QueenOfData

Simpson’s Paradox: What’s So Paradox About The Simpsons?

One of Tableau’s main strengths lies in aggregation. The user holds control over the level of detail at which they want to view the data. But data sets such as Anscombe’s Quartet teach us that a data insight at an aggregate level will not always hold under a more detailed point of view. The same goes for Simpson’s paradox.

What is Simpson’s paradox?

Simpson’s paradox is something you may or may never have heard of, but you should definitely know about it. Also known as the Yule-Simpson effect or reversal paradox, it describes the phenomenon of a trend appearing in a high-level aggregation of data, but disappearing or reversing in subgroups of the same data, or vice versa.

Let’s take a look at one of two famous examples: the success of two different procedures for the removal of kidney stones. When looking at the different sizes of stones, we can see that the easier procedure, percutaneous nephrolithotomy, is more successful. But when viewing the overall success of the two procedures, it becomes obvious that open surgery has the higher success rate. Why this difference?
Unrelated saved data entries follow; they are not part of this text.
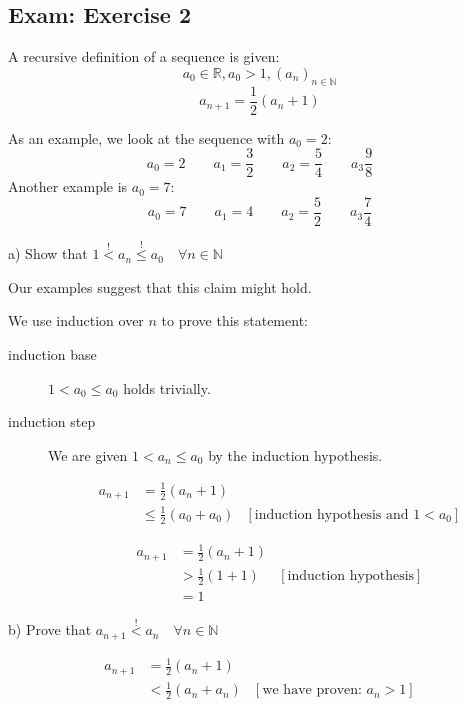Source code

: \documentclass[a4paper]{article}
\theoremstyle{definition}
\begin{document}
\subsection{Exam: Exercise 2}
\begin{ex}
  A recursive definition of a sequence is given:
  \[ a_0 \in \mathbb R, a_0 > 1, (a_n)_{n\in\mathbb N} \]
  \[ a_{n+1} = \frac12 \left(a_n +  1\right) \]
\end{ex}

As an example, we look at the sequence with $a_0 = 2$:
\[ a_0 = 2 \qquad a_1 = \frac32 \qquad a_2 = \frac54 \qquad a_3 \frac98 \]
Another example is $a_0 = 7$:
\[ a_0 = 7 \qquad a_1 = 4 \qquad a_2 = \frac52 \qquad a_3 \frac74 \]

\begin{ex}
  a) Show that $1 \stackrel!< a_n \stackrel!{\leq} a_0 \quad \forall n \in \mathbb N$
\end{ex}

Our examples suggest that this claim might hold.

We use induction over $n$ to prove this statement:
\begin{description}
  \item[induction base] $1 < a_0 \leq a_0$ holds trivially.
  \item[induction step]
    We are given $1 < a_n \leq a_0$ by the induction hypothesis.

    \begin{align*}
      a_{n+1} &= \frac12 (a_n + 1) \\
              &\leq \frac12 (a_0 + a_0) &[\text{induction hypothesis and } 1 < a_0]
    \end{align*}

    \begin{align*}
      a_{n+1} &= \frac12 (a_n + 1) \\
              &> \frac12 (1 + 1) & [\text{induction hypothesis}] \\
              &= 1
    \end{align*}
\end{description}

\begin{ex}
  b) Prove that $a_{n+1} \stackrel{!}{<} a_n \quad \forall n \in \mathbb N$
\end{ex}

\begin{align*}
  a_{n+1} &= \frac12 (a_n + 1) \\
          &< \frac12 (a_n + a_n)   &[\text{we have proven: } a_n > 1]
\end{align*}
\end{document}
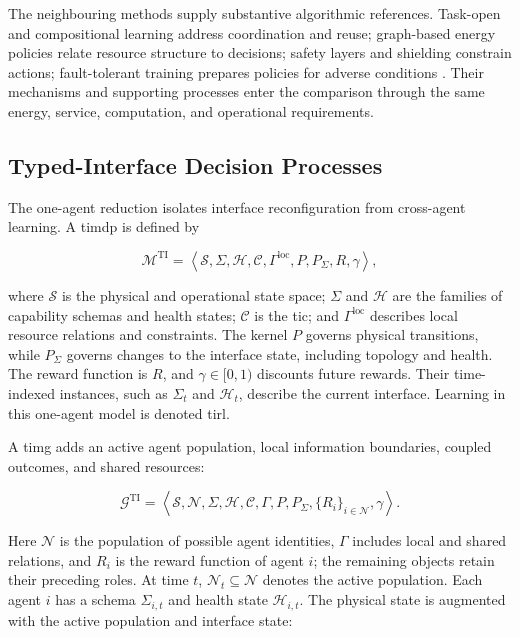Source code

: The neighbouring methods supply substantive algorithmic references. Task-open and compositional learning address coordination and reuse; graph-based energy policies relate resource structure to decisions; safety layers and shielding constrain actions; fault-tolerant training prepares policies for adverse conditions \parencite{anil2025mohito,luketina2025compositional,orfanoudakis2026gnndt,dalal2018safe,mguni2025faulttolerant}. Their mechanisms and supporting processes enter the comparison through the same energy, service, computation, and operational requirements.

\subsection{Typed-Interface Decision Processes}
\label{sec:timarl-decision-processes}

The one-agent reduction isolates interface reconfiguration from cross-agent learning. A \gls{timdp} is defined by

\begin{equation}
\mathcal{M}^{\mathrm{TI}} =
\left\langle
\mathcal{S},\Sigma,\mathcal{H},\mathcal{C},\Gamma^{\mathrm{loc}},P,P_{\Sigma},R,\gamma
\right\rangle,
\label{eq:timdp-tuple}
\end{equation}

where $\mathcal{S}$ is the physical and operational state space; $\Sigma$ and $\mathcal{H}$ are the families of capability schemas and health states; $\mathcal{C}$ is the \gls{tic}; and $\Gamma^{\mathrm{loc}}$ describes local resource relations and constraints. The kernel $P$ governs physical transitions, while $P_{\Sigma}$ governs changes to the interface state, including topology and health. The reward function is $R$, and $\gamma\in[0,1)$ discounts future rewards. Their time-indexed instances, such as $\Sigma_t$ and $\mathcal{H}_t$, describe the current interface. Learning in this one-agent model is denoted \gls{tirl}.

A \gls{timg} adds an active agent population, local information boundaries, coupled outcomes, and shared resources:

\begin{equation}
\mathcal{G}^{\mathrm{TI}} =
\left\langle
\mathcal{S},\mathcal{N},\Sigma,\mathcal{H},\mathcal{C},\Gamma,P,P_{\Sigma},\{R_i\}_{i\in\mathcal{N}},\gamma
\right\rangle.
\label{eq:timg-tuple}
\end{equation}

Here $\mathcal{N}$ is the population of possible agent identities, $\Gamma$ includes local and shared relations, and $R_i$ is the reward function of agent $i$; the remaining objects retain their preceding roles. At time $t$, $\mathcal{N}_t\subseteq\mathcal{N}$ denotes the active population. Each agent $i$ has a schema $\Sigma_{i,t}$ and health state $\mathcal{H}_{i,t}$. The physical state is augmented with the active population and interface state:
We are neglecting the weight of the different groups. We find the highest numbers of cases in the group of large kidney stones removed by surgery, and the small stones removed via nephrolithotomy. By putting more weight on the more successful group for surgeries and the less successful group for nephrolithotomies, the overall success rate of each procedure is reversed to the pattern shown at the lower level of detail of stone size.

What can we do?

All of this is quite difficult to show in pie charts, and comparing multiple pies is bad practice anyway (for more info on this statement, check out my TFF EMEA 2019 talk: Be Rational!). It’s better to use bar charts for easier comparison, but then we lose the weight of the sample size again.

Wouldn’t it be simply brilliant to have the advantage of stacked bars showing the percentage, and add to that a variable size of the individual bars depending on the sample size?

You are in luck: there is in fact such a thing! Allow me to introduce you to my favourite chart type – the Marimekko chart.

Please note: The title image of this post has nothing to do with its content whatsoever, in case you were wondering. I was looking for a photo related to paradox, but there were none. Then I tried for a photo about the Simpsons, but only found a very inappropriate graffiti. So I looked for photos featuring the colour yellow and found this. Since I’ve been told by the internet that animals draw more clicks, I went for this one. Also, the alternative would have been a bucket full of lego figure heads, and I found those to be a bit unsettling.